From a Python script, you can call the conversion using the following snippet:

>>> import raesl.doc
>>> raesl.doc.convert(esl_path, output=pdf_path, title="Pump example")  # e.g. "pump.esl" and "pump.pdf"

Which results in this PDF. You can supply any number of (positional) ESL file and directory paths just like you can with the ESL compiler.

Customizing the generated document#

There are several ways to further customize the display document. Lets review a fully fledged example:

>>> import raesl.doc
>>> raesl.doc.convert(
...     esl_path,                # e.g. "pump.esl"
...     output=html_path,        # e.g. "pump.html"
...     language="en",           # "en" or "nl"
...     title="Pump example",
...     prologue=prologue_path,  # e.g. "prologue.md"
...     epilogue=epilogue_path,  # e.g. "epilogue.md"
...     rich="md",               # "md", "tex", or "off"
...     force=True,
...     dry=False,
... )

which results in this HTML file.

Document file formats#

Internally your specification is converted to Markdown. A lightweight typesetting language often rendered to HTML pages. Changing the output path to something with the .pdf extension changes the format to PDF. Similarly, the .md extension changes the format to Markdown or .html to HTML.

We recommend generating PDF files for the pretties results, as well as using the rich="tex" option for pretty LaTeX figures.

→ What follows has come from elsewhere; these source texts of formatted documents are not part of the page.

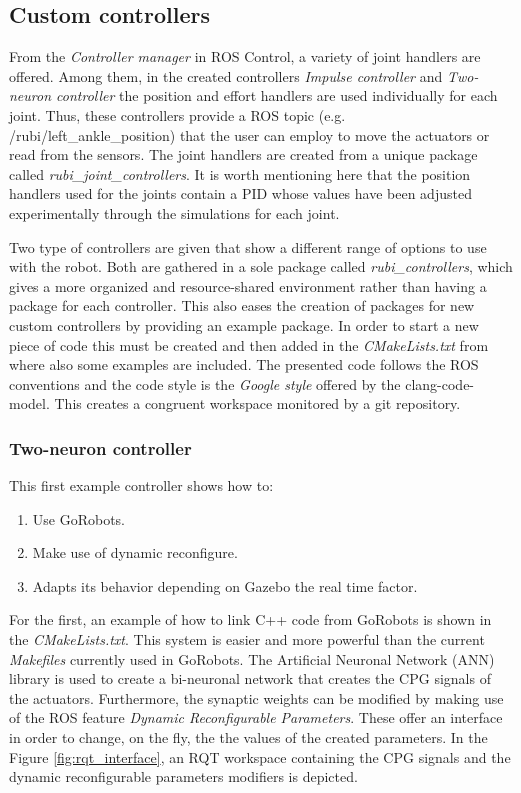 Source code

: 
\subsection{Custom controllers} %
\label{sub:example_controllers}
From the \textit{Controller manager} in ROS Control, a variety of joint handlers are offered.
Among them, in the created controllers \textit{Impulse controller} and \textit{Two-neuron controller} the position and effort handlers are used individually for each joint.
Thus, these controllers provide a ROS topic (e.g. /rubi/left\_ankle\_position) that the user can employ to move the actuators or read from the sensors.
The joint handlers are created from a unique package called \textit{rubi\_joint\_controllers}.
It is worth mentioning here that the position handlers used for the joints contain a PID whose values have been adjusted experimentally through the simulations for each joint.

Two type of controllers are given that show a different range of options to use with the robot.
Both are gathered in a sole package called \textit{rubi\_controllers}, which gives a more organized and resource-shared environment rather than having a package for each controller.
This also eases the creation of packages for new custom controllers by providing an example package.
In order to start a new piece of code this must be created and then added in the \textit{CMakeLists.txt} from where also some examples are included.
The presented code follows the ROS conventions and the code style is the \textit{Google style} offered by the clang-code-model.
This creates a congruent workspace monitored by a git repository.

\subsubsection{Two-neuron controller} %
\label{ssub:two_neuron_controller}
This first example controller shows how to:
\begin{enumerate}
    \item Use GoRobots.
    \item Make use of dynamic reconfigure.
    \item Adapts its behavior depending on Gazebo the real time factor.
\end{enumerate}
For the first, an example of how to link C++ code from GoRobots is shown in the \textit{CMakeLists.txt}.
This system is easier and more powerful than the current \textit{Makefiles} currently used in GoRobots.
The Artificial Neuronal Network (ANN) library is used to create a bi-neuronal network that creates the CPG signals of the actuators.
Furthermore, the synaptic weights can be modified by making use of the ROS feature \textit{Dynamic Reconfigurable Parameters}.
These offer an interface in order to change, on the fly, the the values of the created parameters.
In the Figure \ref{fig:rqt_interface}, an RQT workspace containing the CPG signals and the dynamic reconfigurable parameters modifiers is depicted.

Including a prologue or epilogue#

You can provide your own prologue or epilogue as files in a Pandoc Markdown format which will be rendered before and after the main content, respectively. The prologue is put after the frontmatter and the epilogue is placed before the automatically generated appendices.

Document language#

You can change the generated document’s language by changing the language argument. Currently, Dutch (nl) and English (en) are supported.

Note

Please keep in mind that all your variable and component names will not be translated during this conversion.

Note

You can make the output a little less verbatim by adding articles (Dutch: lidwoorden) before component names separated by an underscore _. All underscores are replaced by spaces in the generated output text.

Command-Line Interface#

RaESL document generation is also available under the Command-Line Interface (CLI) as raesl doc. Type raesl doc --help in your terminal to see the available arguments.